What drives people to steal precious books
By Tim Richardson writing in the Financial Times, March 6 2009
By Tim Richardson writing in the Financial Times, March 6 2009
Every so often a high-profile example of book theft makes the news. The crime in question does not concern hard-up students helping themselves to textbooks in Foyles. Rather it details cases of premeditated, often audacious, theft of beautiful and rare books.
It happened in January, when Farhad Hakimzadeh, an Iranian businessman and book collector, was given a two-year sentence for cutting and stealing pages from antiquarian books in the British and Bodleian libraries over seven years. Hakimzadeh, 60, said he took the pages, from texts that date back to the 16th century and deal with European and Middle Eastern relations, only to augment his own collection. It was proved, however, that he was using stolen single pages to increase the value of books he already owned, which he could then sell. One such page contained a 500-year-old map painted by Hans Holbein, an artist in the court of Henry VIII, worth £32,000.
It also happened in August 2000, when Stanislas Gosse, a 30-year-old former naval officer and engineering tutor, began secretly to plunder the library of the ancient monastery of Mont Sainte-Odile, high in the Vosges mountains of eastern France.
Gosse stole a key and began taking volumes at night from the library, which contains thousands of precious illuminated books.
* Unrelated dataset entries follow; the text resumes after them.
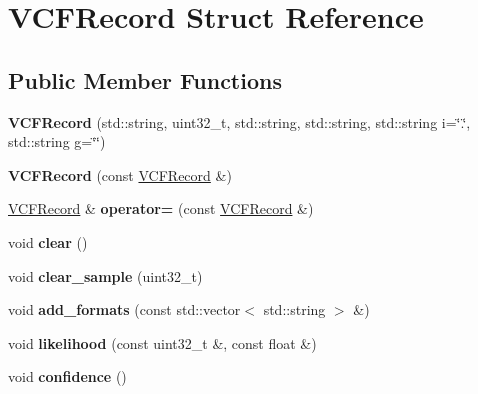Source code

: \hypertarget{structVCFRecord}{}\section{V\+C\+F\+Record Struct Reference}
\label{structVCFRecord}
\subsection*{Public Member Functions}
\begin{DoxyCompactItemize}
\item 
\mbox{\label{structVCFRecord_ae5fb81c0b593d1e21b046e336b5ce51a}} 
{\bfseries V\+C\+F\+Record} (std\+::string, uint32\+\_\+t, std\+::string, std\+::string, std\+::string i=\char`\"{}.\char`\"{}, std\+::string g=\char`\"{}\char`\"{})
\item 
\mbox{\label{structVCFRecord_af3f3230f9ecc1c99c5e543fb72e6f787}} 
{\bfseries V\+C\+F\+Record} (const \hyperlink{structVCFRecord}{V\+C\+F\+Record} \&)
\item 
\mbox{\label{structVCFRecord_a84cd091176e34ef977ed1b54f2710c83}} 
\hyperlink{structVCFRecord}{V\+C\+F\+Record} \& {\bfseries operator=} (const \hyperlink{structVCFRecord}{V\+C\+F\+Record} \&)
\item 
\mbox{\label{structVCFRecord_a30453a7d38b7b95de34ae5d0c829ceca}} 
void {\bfseries clear} ()
\item 
\mbox{\label{structVCFRecord_a320f11b04c13945685257623b1998bec}} 
void {\bfseries clear\+\_\+sample} (uint32\+\_\+t)
\item 
\mbox{\label{structVCFRecord_af4975a1462b648fac35ec293f74f4709}} 
void {\bfseries add\+\_\+formats} (const std\+::vector$<$ std\+::string $>$ \&)
\item 
\mbox{\label{structVCFRecord_aa8d663da339a028347efa387fcd0180c}} 
void {\bfseries likelihood} (const uint32\+\_\+t \&, const float \&)
\item 
\mbox{\label{structVCFRecord_aae4066c90ccaa1512826159efebc1524}} 
void {\bfseries confidence} ()

\end{DoxyCompactItemize}
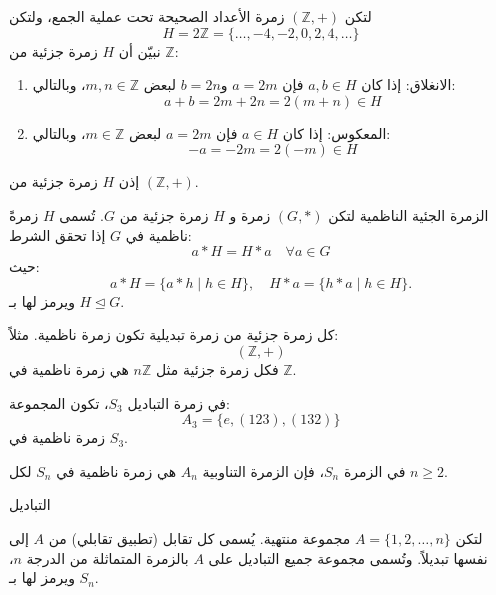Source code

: \begin{example}
	لتكن $(\mathbb{Z}, +)$ زمرة الأعداد الصحيحة تحت عملية الجمع، ولتكن
	\[
	H = 2\mathbb{Z} = \{ \dots, -4, -2, 0, 2, 4, \dots \}
	\]
	نبيّن أن $H$ زمرة جزئية من $\mathbb{Z}$:
	
	\begin{enumerate}
		\item الانغلاق: إذا كان $a, b \in H$ فإن $a = 2m$ و$b = 2n$ لبعض $m, n \in \mathbb{Z}$، وبالتالي:
		\[
		a + b = 2m + 2n = 2(m+n) \in H
		\]
		
		\item المعكوس: إذا كان $a \in H$ فإن $a = 2m$ لبعض $m \in \mathbb{Z}$، وبالتالي:
		\[
		-a = -2m = 2(-m) \in H
		\]
	\end{enumerate}
	إذن $H$ زمرة جزئية من $(\mathbb{Z}, +)$.
\end{example}

\begin{definition}{الزمرة الجئية الناظمية}{\cite{ref3}}
	لتكن $(G, *)$ زمرة و $H$ زمرة جزئية من $G$. تُسمى $H$ زمرةً ناظمية في $G$ إذا تحقق الشرط:
	\[
	a * H = H * a \quad \forall a \in G
	\]
	حيث:
	\[
	a * H = \{a * h \mid h \in H\}, \quad H * a = \{h * a \mid h \in H\}.
	\]
	ويرمز لها بـ $H \trianglelefteq G$.
\end{definition}

\begin{example}
	كل زمرة جزئية من زمرة تبديلية تكون زمرة ناظمية. مثلاً:
	\[
	(\mathbb{Z}, +)
	\]
	فكل زمرة جزئية مثل $n\mathbb{Z}$ هي زمرة ناظمية في $\mathbb{Z}$.
\end{example}

\begin{example}
	في زمرة التباديل $S_3$، تكون المجموعة:
	\[
	A_3 = \{ e, (123), (132) \}
	\]
	زمرة ناظمية في $S_3$.
\end{example}

\begin{example}
	في الزمرة $S_n$، فإن الزمرة التناوبية $A_n$ هي زمرة ناظمية في $S_n$ لكل $n \ge 2$.
\end{example}


\begin{definition}{التباديل}{\cite{ref4}}
	لتكن $A = \{1, 2, \dots, n\}$ مجموعة منتهية. يُسمى كل تقابل (تطبيق تقابلي) من $A$ إلى نفسها تبديلاً. وتُسمى مجموعة جميع التباديل على $A$ بالزمرة المتماثلة من الدرجة $n$، ويرمز لها بـ $S_n$.
\end{definition}

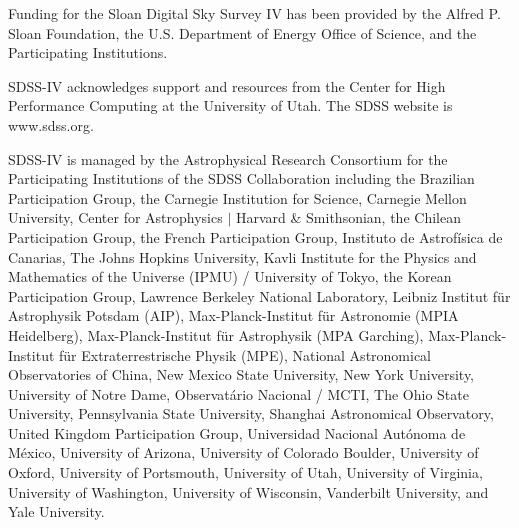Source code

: \documentclass[twocolumn, tighten, astrosymb]{aastex631}
\begin{document}
\begin{acknowledgments}
Funding for the Sloan Digital Sky Survey IV has been provided by the Alfred P. Sloan Foundation, the U.S. Department of Energy Office of Science, and the Participating Institutions. 

SDSS-IV acknowledges support and resources from the Center for High Performance Computing  at the University of Utah. The SDSS website is www.sdss.org.

SDSS-IV is managed by the Astrophysical Research Consortium for the Participating Institutions of the SDSS Collaboration including the Brazilian Participation Group, the Carnegie Institution for Science, Carnegie Mellon University, Center for Astrophysics $|$ Harvard \& Smithsonian, the Chilean Participation Group, the French Participation Group, Instituto de Astrof\'isica de Canarias, The Johns Hopkins University, Kavli Institute for the Physics and Mathematics of the Universe (IPMU) / University of Tokyo, the Korean Participation Group, Lawrence Berkeley National Laboratory, Leibniz Institut f\"ur Astrophysik Potsdam (AIP),  Max-Planck-Institut f\"ur Astronomie (MPIA Heidelberg), Max-Planck-Institut f\"ur Astrophysik (MPA Garching), Max-Planck-Institut f\"ur Extraterrestrische Physik (MPE), National Astronomical Observatories of China, New Mexico State University, New York University, University of Notre Dame, Observat\'ario Nacional / MCTI, The Ohio State University, Pennsylvania State University, Shanghai Astronomical Observatory, United Kingdom Participation Group, Universidad Nacional Aut\'onoma de M\'exico, University of Arizona, University of Colorado Boulder, University of Oxford, University of Portsmouth, University of Utah, University of Virginia, University of Washington, University of Wisconsin, Vanderbilt University, and Yale University.
\end{acknowledgments}


{}

\end{document}
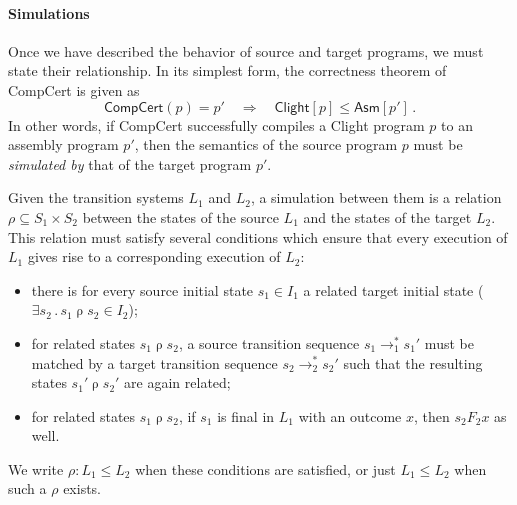 \documentclass[acmsmall,screen,review,anonymous]{acmart}
\newcommand{\kw}[1]{\ensuremath{ \mathsf{#1} }}
\begin{document}

\paragraph{Simulations}

Once we have described
the behavior of source and target programs,
we must state their relationship.
In its simplest form,
the correctness theorem of CompCert is given as
\begin{equation}
    \kw{CompCert}(p) = p'
    \quad\Longrightarrow\quad
    \kw{Clight}[p] \le \kw{Asm}[p']
    \,.
    \label{eqn:ccc-wp}
\end{equation}
In other words,
if CompCert successfully compiles a Clight program $p$
to an assembly program $p'$,
then the semantics of the source program $p$
must be \emph{simulated by}
that of the target program $p'$.

Given the transition systems $L_1$ and $L_2$,
a simulation between them is a relation $\rho \subseteq S_1 \times S_2$
between the states of the source $L_1$
and the states of the target $L_2$.
This relation must satisfy several conditions
which ensure that
every execution of $L_1$ gives rise
to a corresponding execution of $L_2$:
\begin{itemize}
  \item there is for every source initial state $s_1 \in I_1$
    a related target initial state
    ($\exists s_2 \mathbin. s_1 \mathrel\rho s_2 \in I_2$);
  \item for related states $s_1 \mathrel\rho s_2$,
    a source transition sequence $s_1 \rightarrow_1^* s_1'$ must be matched by
    a target transition sequence $s_2 \rightarrow_2^* s_2'$ such that
    the resulting states $s_1' \mathrel\rho s_2'$ are again related;
  \item for related states $s_1 \mathrel\rho s_2$,
    if $s_1$ is final in $L_1$ with an outcome $x$,
    then $s_2 \mathrel{F_2} x$ as well.
\end{itemize}
We write $\rho : L_1 \le L_2$ when these conditions are satisfied,
or just $L_1 \le L_2$ when such a $\rho$ exists.
\end{document}
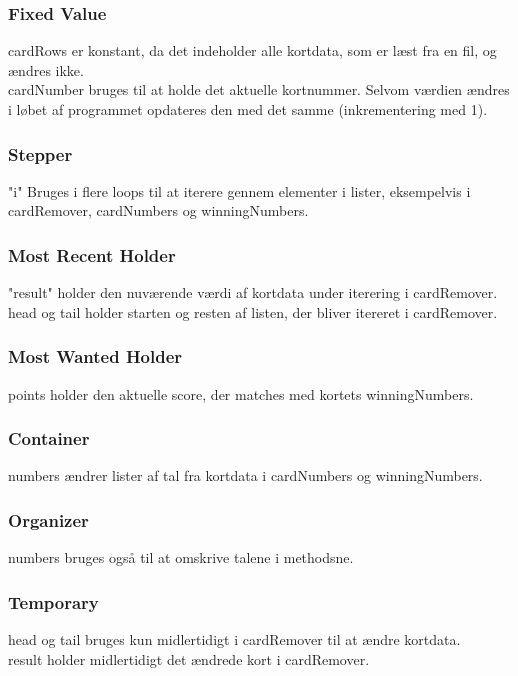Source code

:\documentclass[a4paper,12pt]{article}
\begin{document}
\subsubsection*{Fixed Value}
cardRows er konstant, da det indeholder alle kortdata, som er læst fra en fil, og ændres ikke.\\
cardNumber bruges til at holde det aktuelle kortnummer. Selvom værdien ændres i løbet af programmet opdateres den med det samme (inkrementering med 1).

\subsubsection*{Stepper}
"i" Bruges i flere loops til at iterere gennem elementer i lister, eksempelvis i cardRemover, cardNumbers og winningNumbers.

\subsubsection*{Most Recent Holder}
"result" holder den nuværende værdi af kortdata under iterering i cardRemover.\\
head og tail holder starten og resten af listen, der bliver itereret i cardRemover.

\subsubsection*{Most Wanted Holder}
points holder den aktuelle score, der matches med kortets winningNumbers.

\subsubsection*{Container}
numbers ændrer lister af tal fra kortdata i cardNumbers og winningNumbers.

\subsubsection*{Organizer}
numbers bruges også til at omskrive talene i methodsne.

\subsubsection*{Temporary}
head og tail bruges kun midlertidigt i cardRemover til at ændre kortdata.\\
result holder midlertidigt det ændrede kort i cardRemover.
\end{document}
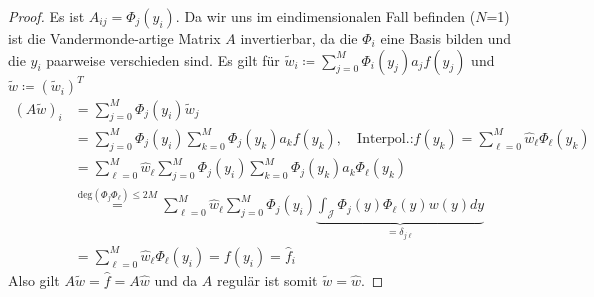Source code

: \begin{proof}
Es ist $A_{ij}=\Phi_j(y_i)$. Da wir uns im eindimensionalen Fall befinden ($N$=1) ist die Vandermonde-artige Matrix $A$ invertierbar, da die $\Phi_i$ eine Basis bilden und die $y_i$ paarweise verschieden sind. Es gilt für $\widetilde{w}_i\coloneqq \sum_{j=0}^M\Phi_i(y_j)a_jf(y_j)$ und $\widetilde{w}\coloneqq (\widetilde{w}_i)^T$
\begin{align*}
\left(A\widetilde{w}\right)_i&=\sum_{j=0}^M\Phi_j(y_i)\widetilde{w}_j\\
&=\sum_{j=0}^M\Phi_j(y_i)\sum_{k=0}^M\Phi_j(y_k)a_kf(y_k),\quad \text{Interpol.:} f(y_k)=\sum_{\ell=0}^M\hat{w}_\ell\Phi_\ell(y_k)\\
&=\sum_{\ell=0}^M\hat{w}_\ell \sum_{j=0}^M\Phi_j(y_i)\sum_{k=0}^M\Phi_j(y_k)a_k\Phi_\ell(y_k)\\
&\stackrel{\text{deg}(\Phi_j\Phi_\ell)\le 2M}{=}\sum_{\ell=0}^M\hat{w}_\ell\sum_{j=0}^M\Phi_j(y_i)\underbrace{\int_\mathcal{J}\Phi_j(y)\Phi_\ell(y)w(y)dy}_{=\delta_{j\ell}}\\
&=\sum_{\ell=0}^M\hat{w}_\ell\Phi_\ell(y_i)=f(y_i)=\hat{f}_i
\end{align*}
Also gilt $A\widetilde{w}=\hat{f}=A\hat{w}$ und da $A$ regulär ist somit $\widetilde{w}=\hat{w}$.
\end{proof}
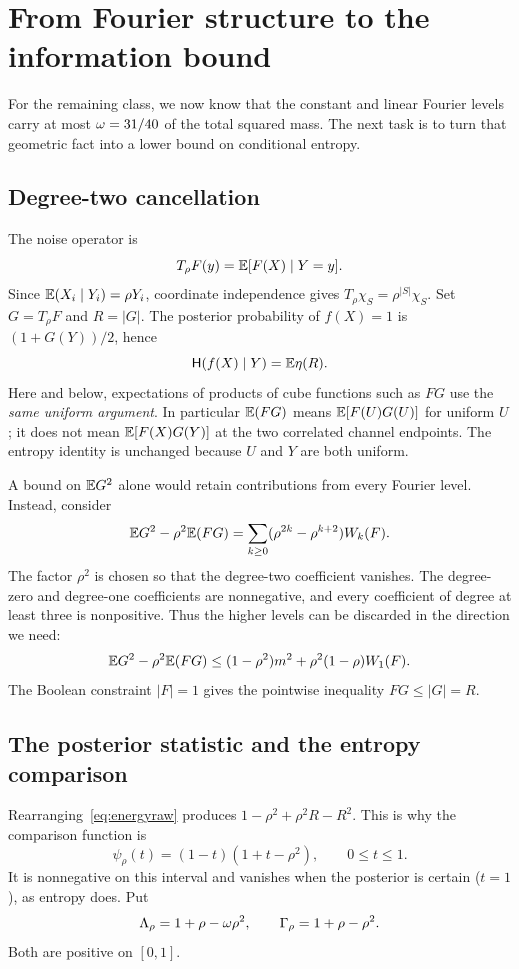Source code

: \section{From Fourier structure to the information bound}\label{sec:energy}
For the remaining class, we now know that the constant and linear Fourier levels carry at most $\wn=31/40$ of the total squared mass. The next task is to turn that geometric fact into a lower bound on conditional entropy.

\subsection{Degree-two cancellation}
The noise operator is
\[
T_\rho F(y)=\E[F(X)\mid Y=y].
\]
Since $\E(X_i\mid Y_i)=\rho Y_i$, coordinate independence gives
$T_\rho\chi_S=\rho^{|S|}\chi_S$.
Set $G=T_\rho F$ and $R=|G|$. The posterior probability of $f(X)=1$ is $(1+G(Y))/2$, hence
\begin{equation}\label{eq:posteriorentropy}
\HH(f(X)\mid Y)=\E\eta(R).
\end{equation}
Here and below, expectations of products of cube functions such as $FG$ use the \emph{same uniform argument}. In particular $\E(FG)$ means $\E[F(U)G(U)]$ for uniform $U$; it does not mean $\E[F(X)G(Y)]$ at the two correlated channel endpoints. The entropy identity is unchanged because $U$ and $Y$ are both uniform.

A bound on $\E G^2$ alone would retain contributions from every Fourier level. Instead, consider
\begin{equation}\label{eq:cancellation}
\E G^2-\rho^2\E(FG)
=\sum_{k\ge0}(\rho^{2k}-\rho^{k+2})W_k(F).
\end{equation}
The factor $\rho^2$ is chosen so that the degree-two coefficient vanishes. The degree-zero and degree-one coefficients are nonnegative, and every coefficient of degree at least three is nonpositive. Thus the higher levels can be discarded in the direction we need:
\begin{equation}\label{eq:energyraw}
\E G^2-\rho^2\E(FG)
\le(1-\rho^2)m^2+\rho^2(1-\rho)W_1(F).
\end{equation}
The Boolean constraint $|F|=1$ gives the pointwise inequality $FG\le|G|=R$.

\subsection{The posterior statistic and the entropy comparison}
Rearranging~\eqref{eq:energyraw} produces $1-\rho^2+\rho^2R-R^2$. This is why the comparison function is
\begin{equation}\label{eq:psi}
\psi_\rho(t)=(1-t)(1+t-\rho^2),\qquad 0\le t\le1.
\end{equation}
It is nonnegative on this interval and vanishes when the posterior is certain ($t=1$), as entropy does. Put
\begin{equation}\label{eq:LambdaGamma}
\Lambda_\rho=1+\rho-\wn\rho^2,\qquad
\Gamma_\rho=1+\rho-\rho^2.
\end{equation}
Both are positive on $[0,1]$.

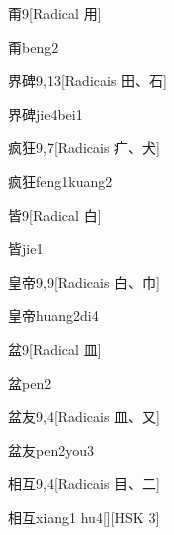 \begin{entry}{甭}{9}[Radical ⽤]
  \begin{phonetics}{甭}{beng2}
  \end{phonetics}
\end{entry}

\begin{entry}{界碑}{9,13}[Radicais ⽥、⽯]
  \begin{phonetics}{界碑}{jie4bei1}
  \end{phonetics}
\end{entry}

\begin{entry}{疯狂}{9,7}[Radicais ⽧、⽝]
  \begin{phonetics}{疯狂}{feng1kuang2}
  \end{phonetics}
\end{entry}

\begin{entry}{皆}{9}[Radical ⽩]
  \begin{phonetics}{皆}{jie1}
  \end{phonetics}
\end{entry}

\begin{entry}{皇帝}{9,9}[Radicais ⽩、⼱]
  \begin{phonetics}{皇帝}{huang2di4}
  \end{phonetics}
\end{entry}

\begin{entry}{盆}{9}[Radical ⽫]
  \begin{phonetics}{盆}{pen2}
  \end{phonetics}
\end{entry}

\begin{entry}{盆友}{9,4}[Radicais ⽫、⼜]
  \begin{phonetics}{盆友}{pen2you3}
  \end{phonetics}
\end{entry}

\begin{entry}{相互}{9,4}[Radicais ⽬、⼆]
  \begin{phonetics}{相互}{xiang1 hu4}[][HSK 3]
  \end{phonetics}
\end{entry}

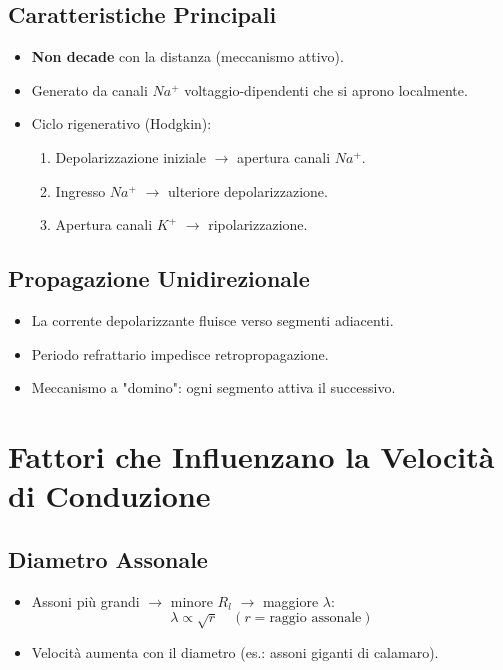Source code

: \documentclass{article}
\begin{document}
\subsection{Caratteristiche Principali}
\begin{itemize}
    \item \textbf{Non decade} con la distanza (meccanismo attivo).
    \item Generato da canali \(Na^+\) voltaggio-dipendenti che si aprono localmente.
    \item Ciclo rigenerativo (Hodgkin):
    \begin{enumerate}
        \item Depolarizzazione iniziale \(\rightarrow\) apertura canali \(Na^+\).
        \item Ingresso \(Na^+\) \(\rightarrow\) ulteriore depolarizzazione.
        \item Apertura canali \(K^+\) \(\rightarrow\) ripolarizzazione.
    \end{enumerate}
\end{itemize}


\subsection{Propagazione Unidirezionale}
\begin{itemize}
    \item La corrente depolarizzante fluisce verso segmenti adiacenti.
    \item Periodo refrattario impedisce retropropagazione.
    \item Meccanismo a "domino": ogni segmento attiva il successivo.
\end{itemize}


\section{Fattori che Influenzano la Velocità di Conduzione}
\subsection{Diametro Assonale}
\begin{itemize}
    \item Assoni più grandi \(\rightarrow\) minore \(R_l\) \(\rightarrow\) maggiore \(\lambda\):
    \[
    \lambda \propto \sqrt{r} \quad (r = \text{raggio assonale})
    \]
    \item Velocità aumenta con il diametro (es.: assoni giganti di calamaro).
\end{itemize}
\end{document}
He carried the weightier tomes home on his bicycle. Later he utilised a forgotten secret passage to gain entry to the library.
When Gosse was finally caught red-handed in May 2002, he was trying to get away with three suitcases containing 300 books – at which point he admitted everything. Police raided his flat and found 1,100 historical and religious books and manuscripts meticulously arranged, catalogued and, in some cases, restored. Nothing had been sold.